The new language calls on the Federal Energy Regulatory Commission, Interior Department and National Oceanic and Atmospheric Administration -- in conjunction with coastal states and nongovernmental organizations -- to conduct a six-month study to identify steps necessary to plan for the siting of offshore renewable energy facilities, such as wind and wave turbines or transmission lines.
It would also recommend a course of action to develop the spatial plans for siting the facilities and determine the resources needed to carry out the planning while protecting coastal and marine ecosystems and without competing with the ocean's other uses.
Environmentalists have pushed for the study, which would also assess existing data pools to identify gaps in knowledge and determine whether existing data adequately support marine spatial planning.
"Basically, President Obama has called on Congress to double renewable energy [generation] in three years, and a large portion will likely come from harnessing wind and wave energy offshore," said Melissa Waage, oceans campaign manager at the Natural Resources Defense Council. "At the same time, the oceans are increasingly under industrial pressure from fishing, shipping and energy development. ... Marine spatial planning allows us to move forward to develop renewable energy offshore without harming" the ocean's ecosystem and other functions.
After the public is given time to comment on the study's findings, the Council on Environmental Quality would review the recommendations and decide whether to implement the plan or formulate an alternative approach.
Rep. Frank Pallone (D-N.J.) had pushed to include the provision in the sweeping energy and climate legislation. "New Jersey has the potential to produce a significant amount of renewable energy from offshore wind," Pallone said in a statement. "For coastal districts like mine, it is important that we develop renewable offshore energy in a way that is environmentally responsible."
But the wind, wave, ocean current and tidal current industries, which have been targeted in the legislation, remain wary of the language in the chairman's mark unveiled yesterday by Energy and Commerce Chairman Henry Waxman (D-Calif.).
"We're certainly open to the idea of marine spatial planning," said Laurie Jodziewicz, manager of siting policy at the American Wind Energy Association. "I guess it's a question of implementation. It's not necessarily clear how everything will work together."
One thing AWEA is concerned about, Jodziewicz said, is how the legislation would affect the wind industry's numerous projects that are already in various stages of development. "Projects that are already moving forward shouldn't be stopped in their tracks while trying to plan," she said. "As long as projects aren't stopped today while they do planning, we're quite open to work to find the best, most balanced uses of oceans and to understand how to work with other competing users."
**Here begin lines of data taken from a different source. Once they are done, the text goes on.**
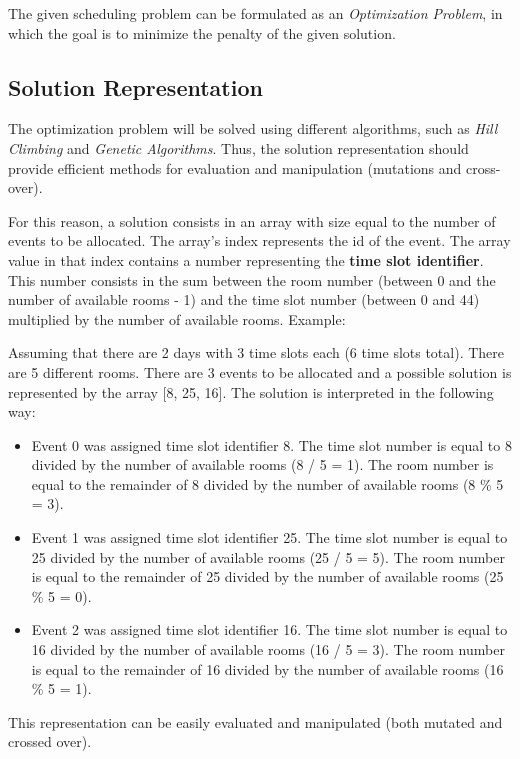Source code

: \documentclass[conference]{IEEEtran}
\begin{document}
The given scheduling problem can be formulated as an \textit{Optimization Problem}, in which the goal is to minimize the penalty of the given solution.

\subsection{Solution Representation}

The optimization problem will be solved using different algorithms, such as \textit{Hill Climbing} and \textit{Genetic Algorithms}. Thus, the solution representation should provide efficient methods for evaluation and manipulation (mutations and cross-over).

For this reason, a solution consists in an array with size equal to the number of events to be allocated. The array's index represents the id of the event. The array value in that index contains a number representing the \textbf{time slot identifier}. This number consists in the sum between the room number (between 0 and the number of available rooms - 1) and the time slot number (between 0 and 44) multiplied by the number of available rooms. Example:

Assuming that there are 2 days with 3 time slots each (6 time slots total). There are 5 different rooms. There are 3 events to be allocated and a possible solution is represented by the array [8, 25, 16]. The solution is interpreted in the following way:

\begin{itemize}
    \item Event 0 was assigned time slot identifier 8. The time slot number is equal to 8 divided by the number of available rooms (8 / 5 = 1). The room number is equal to the remainder of 8 divided by the number of available rooms (8 \% 5 = 3).
    \item Event 1 was assigned time slot identifier 25. The time slot number is equal to 25 divided by the number of available rooms (25 / 5 = 5). The room number is equal to the remainder of 25 divided by the number of available rooms (25 \% 5 = 0).
    \item Event 2 was assigned time slot identifier 16. The time slot number is equal to 16 divided by the number of available rooms (16 / 5 = 3). The room number is equal to the remainder of 16 divided by the number of available rooms (16 \% 5 = 1).
\end{itemize}

This representation can be easily evaluated and manipulated (both mutated and crossed over).
\end{document}
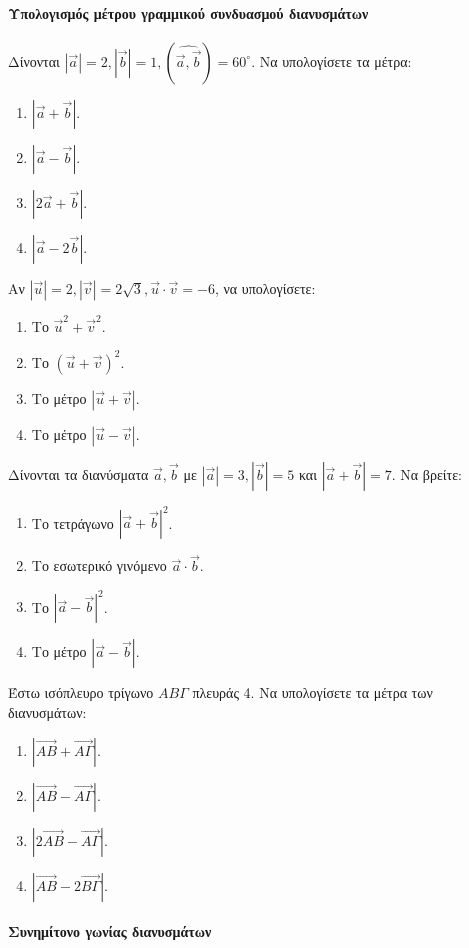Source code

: \documentclass[11pt,a4paper,modern]{FFExercises}
\begin{document}
\paragraph{Υπολογισμός μέτρου γραμμικού συνδυασμού διανυσμάτων}

\askhsh
Δίνονται $|\vec{a}|=2, |\vec{b}|=1, (\widehat{\vec{a},\vec{b}})=60^\circ$. Να υπολογίσετε τα μέτρα:
\begin{enumerate}
    \item $|\vec{a}+\vec{b}|$.
    \item $|\vec{a}-\vec{b}|$.
    \item $|2\vec{a}+\vec{b}|$.
    \item $|\vec{a}-2\vec{b}|$.
\end{enumerate}

\askhsh
Αν $|\vec{u}|=2, |\vec{v}|=2\sqrt{3}, \vec{u}\cdot\vec{v}=-6$, να υπολογίσετε:
\begin{enumerate}
    \item Το $\vec{u}^2 + \vec{v}^2$.
    \item Το $(\vec{u}+\vec{v})^2$.
    \item Το μέτρο $|\vec{u}+\vec{v}|$.
    \item Το μέτρο $|\vec{u}-\vec{v}|$.
\end{enumerate}

\askhsh
Δίνονται τα διανύσματα $\vec{a}, \vec{b}$ με $|\vec{a}|=3, |\vec{b}|=5$ και $|\vec{a}+\vec{b}|=7$. Να βρείτε:
\begin{enumerate}
    \item Το τετράγωνο $|\vec{a}+\vec{b}|^2$.
    \item Το εσωτερικό γινόμενο $\vec{a}\cdot\vec{b}$.
    \item Το $|\vec{a}-\vec{b}|^2$.
    \item Το μέτρο $|\vec{a}-\vec{b}|$.
\end{enumerate}

\askhsh
Έστω ισόπλευρο τρίγωνο $AB\Gamma$ πλευράς 4. Να υπολογίσετε τα μέτρα των διανυσμάτων:
\begin{enumerate}
    \item $|\vec{AB}+\vec{A\Gamma}|$.
    \item $|\vec{AB}-\vec{A\Gamma}|$.
    \item $|2\vec{AB}-\vec{A\Gamma}|$.
    \item $|\vec{AB}-2\vec{B\Gamma}|$.
\end{enumerate}

\paragraph{Συνημίτονο γωνίας διανυσμάτων}
\end{document}
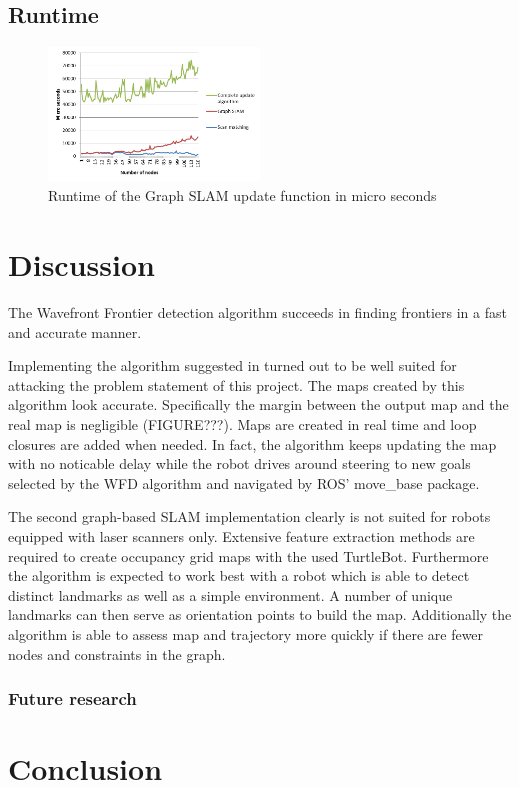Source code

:\documentclass{ba-kecs}
\begin{document}
\subsection{Runtime}
\begin{figure}[htbp]
	\centering
		\includegraphics[width=0.50\textwidth]{figures/Runtime.png}
	\caption{Runtime of the Graph SLAM update function in micro seconds}
	\label{fig:runtime}
\end{figure}

\section{Discussion}
\label{sec:disc}
The Wavefront Frontier detection algorithm \citep{Keidar} succeeds in finding frontiers in a fast and accurate manner.

Implementing the algorithm suggested in \citep{Grisetti} turned out to be well suited for attacking the problem statement of this project. The maps created by this algorithm look accurate. Specifically the margin between the output map and the real map is negligible (FIGURE???). Maps are created in real time and loop closures are added when needed. In fact, the algorithm keeps updating the map with no noticable delay while the robot drives around steering to new goals selected by the WFD algorithm and navigated by ROS' move\_base package.

The second graph-based SLAM implementation \cite{Thrun} clearly is not suited for robots equipped with laser scanners only. Extensive feature extraction methods are required to create occupancy grid maps with the used TurtleBot. Furthermore the algorithm is expected to work best with a robot which is able to detect distinct landmarks as well as a simple environment. A number of unique landmarks can then serve as orientation points to build the map. Additionally the algorithm is able to assess map and trajectory more quickly if there are fewer nodes and constraints in the graph.

\subsubsection{Future research}

\section{Conclusion}
\label{sec:conc}

\nocite{*}
\onecolumn
\appendix
\end{document}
Meanwhile, the nascent marine hydrokinetic energy industry is concerned that such a move could stifle initial efforts to establish itself and its technology.
"Many developers have put forth substantial resources in IDing sites and have gone forward with developing them," said Carolyn Elefant, general counsel for the Ocean Renewable Energy Coalition. "We would hate to see those sites delayed or the investments that developers made compromised by an inflexible plan."